More than often, when confronted with the theory that China's residential construction market will see reduced activity, the first thing those who disagree say is "China has a lot of room to stimulate". And yes, it really does have a lot of room.
But the problem is, while monetary and fiscal stimulation can indeed have an impact on the general economy, it won't necessarily change the dynamics of a particular sector all that much. Not if those dynamics are so powerful that to change them, you'd need to overheat the entire economy. That's the reason why although I too believe China has a lot of room to stimulate the economy, I still advance the theory that residential construction is in an unavoidable path towards reduced activity, and thus iron ore, steel, cement, copper, glass and many other construction materials are bound to suffer no matter what.
Again today we got news from China which showed how the iron ore and steel sectors are already feeling the investment slowdown. This came in the form of imports below expectations, and within these, iron ore imports dropping 9.1% year-on-year and steel product imports declining 20% year-on-year.
These drops aren't yet motivated by the slowing of construction. Here, auto production must have had the largest impact. Auto production, though, can easily recover, whereas the impact from reduced residential construction will be protracted, lasting 1-2 years.

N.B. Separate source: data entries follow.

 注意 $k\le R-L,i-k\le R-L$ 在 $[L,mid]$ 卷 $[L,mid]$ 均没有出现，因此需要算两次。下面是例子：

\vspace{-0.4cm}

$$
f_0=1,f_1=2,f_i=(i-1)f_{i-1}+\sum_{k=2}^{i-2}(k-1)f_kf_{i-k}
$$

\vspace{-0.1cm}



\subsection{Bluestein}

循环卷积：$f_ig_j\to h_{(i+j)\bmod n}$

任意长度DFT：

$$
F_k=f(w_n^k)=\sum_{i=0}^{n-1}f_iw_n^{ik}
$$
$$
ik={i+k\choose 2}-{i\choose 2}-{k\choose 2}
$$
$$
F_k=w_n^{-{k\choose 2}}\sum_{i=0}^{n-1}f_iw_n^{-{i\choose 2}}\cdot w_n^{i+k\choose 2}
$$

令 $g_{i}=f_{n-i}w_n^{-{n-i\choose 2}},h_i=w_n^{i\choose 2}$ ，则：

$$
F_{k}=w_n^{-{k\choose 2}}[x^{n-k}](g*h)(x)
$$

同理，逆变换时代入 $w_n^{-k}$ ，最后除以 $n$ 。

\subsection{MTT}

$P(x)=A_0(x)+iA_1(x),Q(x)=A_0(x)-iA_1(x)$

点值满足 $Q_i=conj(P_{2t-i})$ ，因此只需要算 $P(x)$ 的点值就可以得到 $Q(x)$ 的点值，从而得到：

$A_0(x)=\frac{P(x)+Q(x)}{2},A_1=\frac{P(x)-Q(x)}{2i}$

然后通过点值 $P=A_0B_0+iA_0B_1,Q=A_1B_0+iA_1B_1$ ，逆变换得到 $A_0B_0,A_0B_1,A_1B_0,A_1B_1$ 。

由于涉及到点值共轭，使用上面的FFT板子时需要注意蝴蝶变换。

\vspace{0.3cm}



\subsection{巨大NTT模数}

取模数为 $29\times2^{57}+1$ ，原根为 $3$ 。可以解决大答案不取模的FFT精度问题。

Autos and consumption in general, are examples of sectors which will benefit from looser monetary and fiscal policies. Also, predictably enough while iron and steel are already suffering, crude still posted a 26% increase in imports. This expected difference in behavior is something I had already called the attention to in my article "There's More To China's Slowdown".

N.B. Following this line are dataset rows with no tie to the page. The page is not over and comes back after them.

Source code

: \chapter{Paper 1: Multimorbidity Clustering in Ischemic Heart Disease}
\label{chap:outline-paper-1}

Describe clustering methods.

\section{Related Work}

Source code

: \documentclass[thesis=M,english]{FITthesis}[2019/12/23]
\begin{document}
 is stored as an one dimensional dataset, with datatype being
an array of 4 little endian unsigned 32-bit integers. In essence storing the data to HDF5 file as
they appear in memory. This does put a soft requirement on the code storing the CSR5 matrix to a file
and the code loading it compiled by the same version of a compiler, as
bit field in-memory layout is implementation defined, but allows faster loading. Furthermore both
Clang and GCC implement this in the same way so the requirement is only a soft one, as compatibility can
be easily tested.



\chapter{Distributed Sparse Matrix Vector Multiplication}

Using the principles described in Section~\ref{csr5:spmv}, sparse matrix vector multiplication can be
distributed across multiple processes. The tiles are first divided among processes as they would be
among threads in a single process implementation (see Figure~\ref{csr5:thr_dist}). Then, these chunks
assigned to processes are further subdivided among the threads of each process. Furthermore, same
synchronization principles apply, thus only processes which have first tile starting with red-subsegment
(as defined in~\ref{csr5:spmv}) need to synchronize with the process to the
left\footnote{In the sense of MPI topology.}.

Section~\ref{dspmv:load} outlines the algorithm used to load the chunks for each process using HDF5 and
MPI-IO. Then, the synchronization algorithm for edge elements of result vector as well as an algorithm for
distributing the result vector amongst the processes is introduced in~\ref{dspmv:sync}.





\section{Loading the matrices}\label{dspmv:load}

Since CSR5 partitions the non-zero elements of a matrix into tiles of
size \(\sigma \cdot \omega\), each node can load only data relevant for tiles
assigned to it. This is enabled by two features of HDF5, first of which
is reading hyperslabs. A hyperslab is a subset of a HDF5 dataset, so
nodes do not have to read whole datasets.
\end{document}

The conclusion remains that the main producers into the iron ore market, BHP Billiton (BHP) (around 50% of BHP's EBIT is from iron ore); Rio Tinto (RIO) (70% of RIO's EBITDA is from iron ore) and Vale S.A. (VALE) (derives 72.5% of its revenues from iron ore) will be hit by the reduced activity in China's residential and commercial real estate market. This will happen even with China implementing future monetary and fiscal policies designed to foster growth, namely further reserve requirement reductions and even interest rate cuts.